Tuesday, June 26, 2012

Poor Canajoharie

En Route, The Erie Canal
42 53.72 N 074 30;81 W

I'm sure you have heard the term "Rust Belt"  it refers to a string of formerly prosperous cities that are now in steep decline.  Many of them depended on heavy metal industries; hence the reference to rust.  Perhaps Detroit is the largest and best know Rust Belt city.  The belt continues down through Ohio, and up through Central New York.  Alas one of our favorite stops, Canajoharie, seems to be hit especially hard.

Canajoharie's enjoyed its former prosperity as a company town.  The Beech Nut Company (makers of baby foot and life savers) was the major benefactor, and Beech-Nut's owners The Arkell Family.  Many formerly grand homes remain, of which the Arkell's is most prominent.   Clearly, at one time Canjoharie enjoyed the high life and benefits of great local wealth.

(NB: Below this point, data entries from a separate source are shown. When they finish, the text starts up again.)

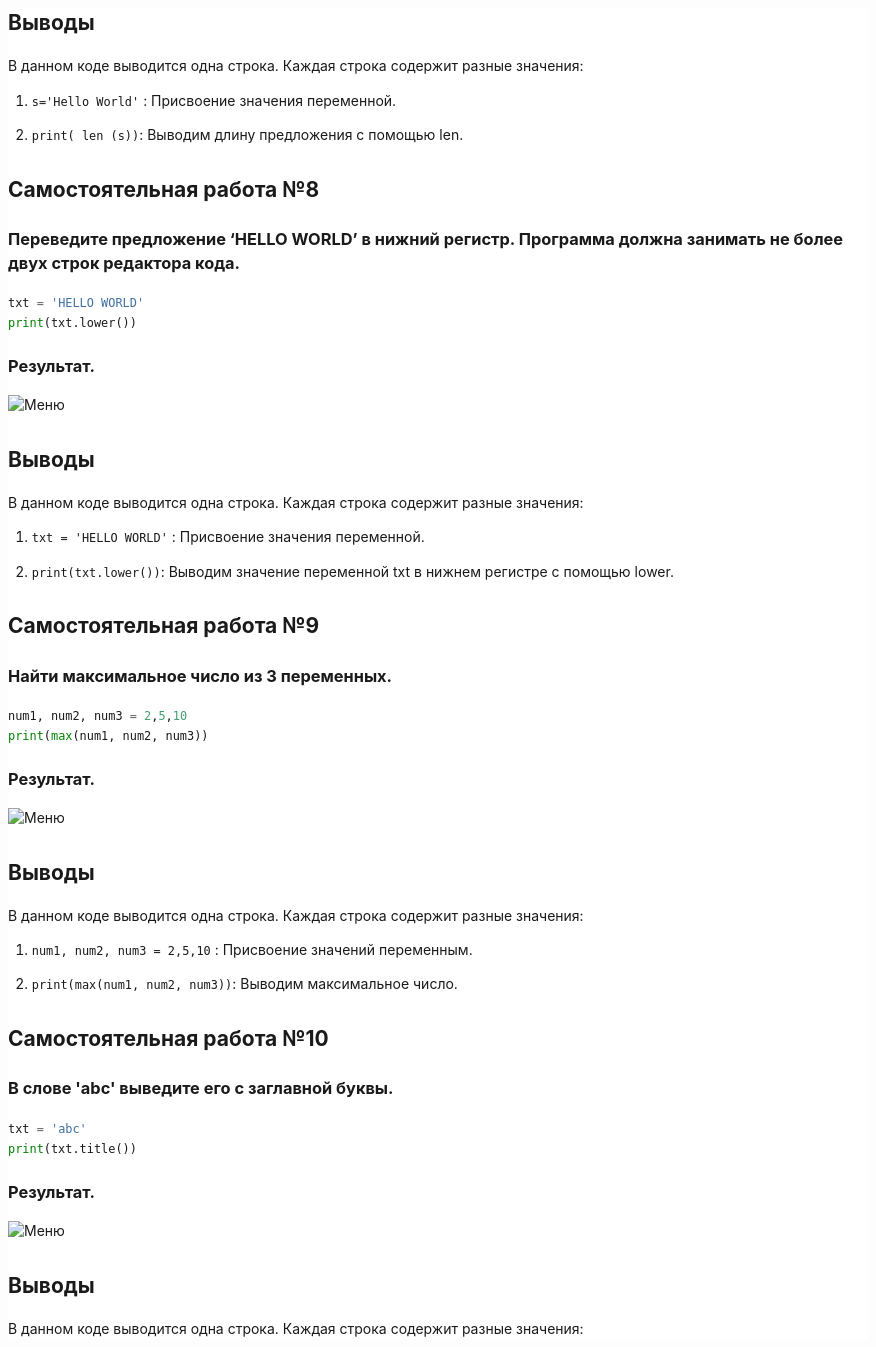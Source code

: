 ## Выводы
В данном коде выводится одна строка. Каждая строка содержит разные значения:

1.  `s='Hello World'` : Присвоение значения переменной.

2. `print( len (s))`: Выводим длину предложения с помощью len.

## Самостоятельная работа №8
### Переведите предложение ‘HELLO WORLD’ в нижний регистр. Программа должна занимать не более двух строк редактора кода.
```python
txt = 'HELLO WORLD'
print(txt.lower())
```
### Результат.
![Меню](pic/lab2_8.png)
## Выводы
В данном коде выводится одна строка. Каждая строка содержит разные значения:

1.  `txt = 'HELLO WORLD'` : Присвоение значения переменной.

2. `print(txt.lower())`: Выводим значение переменной txt в нижнем регистре с помощью lower.

## Самостоятельная работа №9
### Найти максимальное число из 3 переменных.
```python
num1, num2, num3 = 2,5,10
print(max(num1, num2, num3))
```
### Результат.
![Меню](pic/lab2_9.png)
## Выводы
В данном коде выводится одна строка. Каждая строка содержит разные значения:

1.  `num1, num2, num3 = 2,5,10` : Присвоение значений переменным.

2. `print(max(num1, num2, num3))`: Выводим максимальное число.

## Самостоятельная работа №10
### В слове 'abc' выведите его с заглавной буквы.
```python
txt = 'abc'
print(txt.title())
```
### Результат.
![Меню](pic/lab2_10.png)
## Выводы
В данном коде выводится одна строка. Каждая строка содержит разные значения:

Now, Beech-Nut has finally moved the last of it's operations out of Canajoharie, leaving behind the massive and ghostly white painted concrete buildings of the factory complex.  Sucked of it's life blood, the rest of the village seems to be just crumbling away.

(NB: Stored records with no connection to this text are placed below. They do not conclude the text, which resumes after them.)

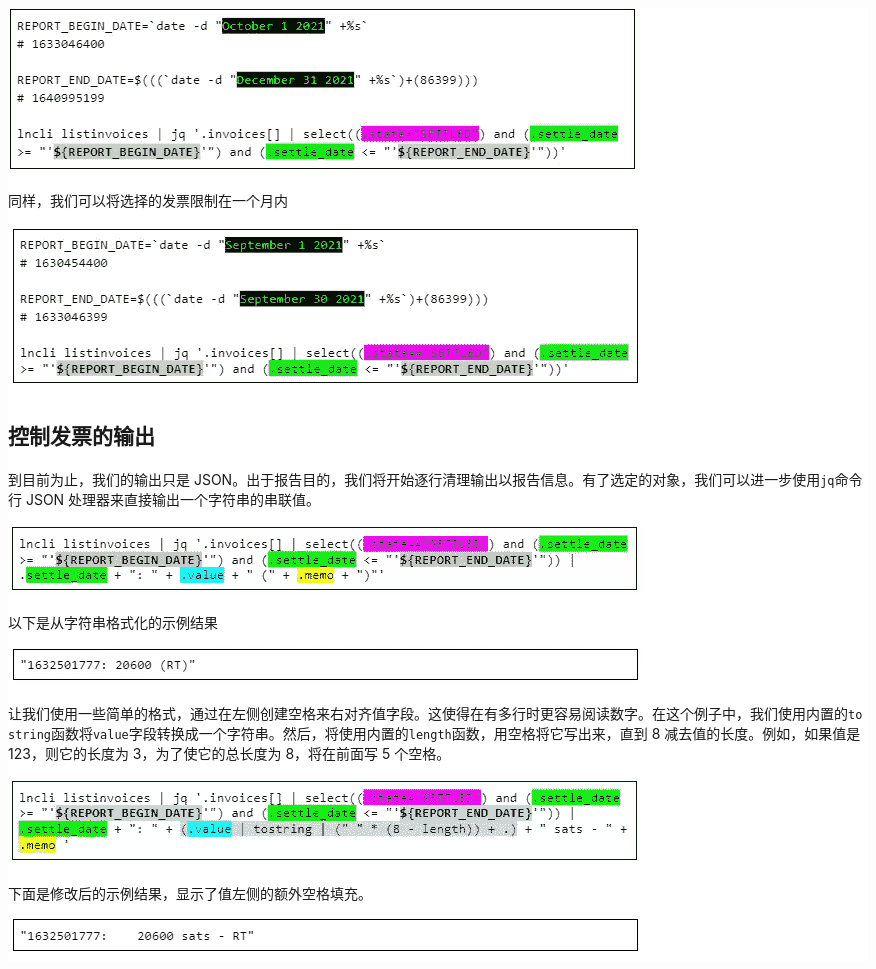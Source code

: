 ![](img/d21d6a6334f641601ac9b067c4597c82.png)

同样，我们可以将选择的发票限制在一个月内

![](img/3a6627e8ff51c8399ff80efd7b8cceb8.png)

## 控制发票的输出

到目前为止，我们的输出只是 JSON。出于报告目的，我们将开始逐行清理输出以报告信息。有了选定的对象，我们可以进一步使用`jq`命令行 JSON 处理器来直接输出一个字符串的串联值。

![](img/9982f9ef2b86c04719174aff7f2200e2.png)

以下是从字符串格式化的示例结果

![](img/48dcc519efcf7dc695274b1eae5d7d48.png)

让我们使用一些简单的格式，通过在左侧创建空格来右对齐值字段。这使得在有多行时更容易阅读数字。在这个例子中，我们使用内置的`tostring`函数将`value`字段转换成一个字符串。然后，将使用内置的`length`函数，用空格将它写出来，直到 8 减去值的长度。例如，如果值是 123，则它的长度为 3，为了使它的总长度为 8，将在前面写 5 个空格。

![](img/a4d62f172609fc3dd95c9cf86b8fad41.png)

下面是修改后的示例结果，显示了值左侧的额外空格填充。

![](img/26dc87db20c4e3bcf92eb10012922f39.png)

A vestige of the good times is the wonderful library and Arkell Museum in the center of the village.  The museum has wonderful art on display from Winslow Homer and other American artists.  I spent quite a bit of time there, and at the Smithsonian Museum of American Art in Washington DC.   Let me say that the Arkell can stand shoulder to shoulder with the Smithsonian.

Sadly, I saw a notice in the Library/Museum yesterday.  It said that the community recently voted "no support" for this institution and that it's future is in doubt.   I'm not sure exactly what "no support" means, but it sounds ominous.  If you haven't seen the Arkell Museum before, I urge you to do so before it's too late.

Curiously, different rust belt centers have very different outcomes.  Buffalo, Rochester, Syracuse, Utica, Schenectady and Albany were all in the rust belt.  Rochester took a double hit with Kodak down and out, and Xerox way down.  Schenectady's GE employment went from 28,000 to 3,000.   But Albany seems to do fine based on government money as the state capital.  Syracuse and surroundings seem to be supported by universities and hospitals.  Schenectady's downtown had been force fed to survival with government and health insurance service workers.  It suggests a massive shift from private heavy industries to public (or quasi-public) services.